Pubdate: Wed, 10 Feb 1999
Source: San Jose Mercury News (CA)
Copyright: 1999 Mercury Center
Contact:  http://www.sjmercury.com/
Author: RICHARD COHEN, Washington Post

HOW DARE YOU BRING A CASE THIS WEAK

A while ago, I heard Hillary Rodham Clinton speak at a charity event. With
all eyes not merely on her but virtually X-raying her, Mrs. Clinton
performed brilliantly. She mentioned the names of people she had just met,
extolled the cause, never paused, never said um, never said hmm, never
repeated herself and left her audience stunned. Not me, though. I had seen
her do that sort of thing numerous times.

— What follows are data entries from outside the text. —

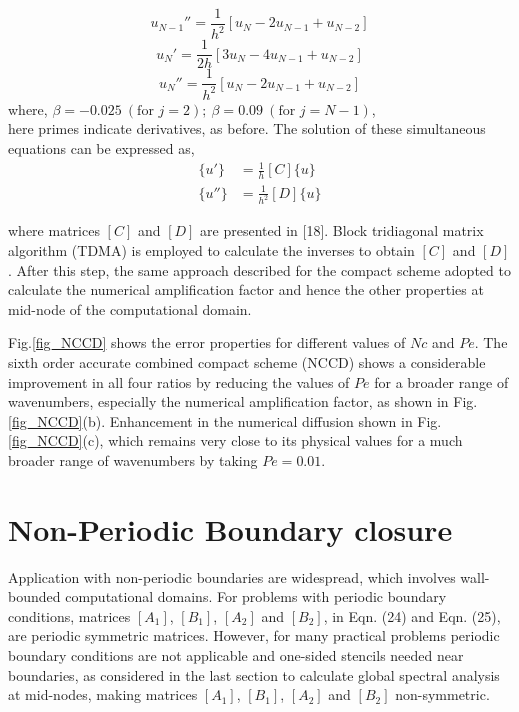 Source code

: \documentclass[showpacs,preprintnumbers,amsmath,amssymb]{revtex4-1} %
\begin{document}
\begin{equation}
u_{N-1}''=\frac{1}{h^2}[u_N-2u_{N-1}+u_{N-2}]
\end{equation}
\begin{equation}
u_{N}'=\frac{1}{2h}[3u_N-4u_{N-1}+u_{N-2}]
\end{equation}
\begin{equation}
u_{N}''=\frac{1}{h^2}[u_N-2u_{N-1}+u_{N-2}]
\end{equation}
where, $\beta=-0.025\ (\mbox{for }j=2);\ \beta=0.09\ (\mbox{for }j=N-1)$,\\
here primes indicate derivatives, as before. The solution of these simultaneous equations can be expressed as, 
\begin{equation}
\begin{aligned}
\{u'\}&=\frac{1}{h}[C]\{u\}\\
\{u''\}&=\frac{1}{h^2}[D]\{u\}
\end{aligned}
\end{equation}

where matrices $[C]$ and $[D]$ are presented in [18]. Block tridiagonal matrix algorithm (TDMA) is employed to calculate the inverses to obtain $[C]$ and $[D]$. After this step, the same approach described for the compact scheme adopted to calculate the numerical amplification factor and hence the other properties at mid-node of the computational domain.

Fig.\ref{fig_NCCD} shows the error properties for different values of $Nc$ and $Pe$. The sixth order accurate combined compact scheme (NCCD) shows a considerable improvement in all four ratios by reducing the values of $Pe$ for a broader range of wavenumbers, especially the numerical amplification factor, as shown in Fig.\ref{fig_NCCD}(b). Enhancement in the numerical diffusion shown in Fig.\ref{fig_NCCD}(c), which remains very close to its physical values for a much broader range of wavenumbers by taking $Pe=0.01$.


\section{Non-Periodic Boundary closure}

Application with non-periodic boundaries are widespread, which involves wall-bounded computational domains. For problems with periodic boundary conditions, matrices $[A_1]$, $[B_1]$, $[A_2]$ and $[B_2]$, in Eqn. (24) and Eqn. (25), are periodic symmetric matrices. However, for many practical problems periodic boundary conditions are not applicable and one-sided stencils needed near boundaries, as considered in the last section to calculate global spectral analysis at mid-nodes, making matrices $[A_1]$, $[B_1]$, $[A_2]$ and $[B_2]$ non-symmetric.
\end{document}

So you will forgive a modest proposal: Bring on Hillary. Bring her into the
well of the Senate and let her, lawyer that she is, sum up the case for the
president, her hubby. Let her do what none of Bill Clinton's lawyers have
yet been able to do -- rivet the nation, end this most-cinematic of scandals
with a Darrowesque summation that we wouldexpect of a good/bad movie. Let
her what no one has yet done: turn to the House managers and their odious
gumshoe, Ken Starr, and demand, ``How dare you?''

How dare you bring a case so weak, so slight, so personal, so dirty, so
intrusive, so rotten, so ugly, so without constitutional merit and so
removed from any question of abuse of power? How dare you tie up Congress,
the nation, the presidency and the government in a matter that only involved
a man's personal life? How dare you invade my home, my marriage -- expose
matters that should be between husband and wife? Who are you people and what
gave you the right to do this to us?

Hillary Rodham Clinton could ask such questions. She might want to concede
that her husband has acted like a fool, that he indeed did lie and -- this
is important -- he never acknowledged the moment when a private
embarrassment became a public scandal about a president. He might not have
owed us the truth, but he certainly owed it to the grand jury.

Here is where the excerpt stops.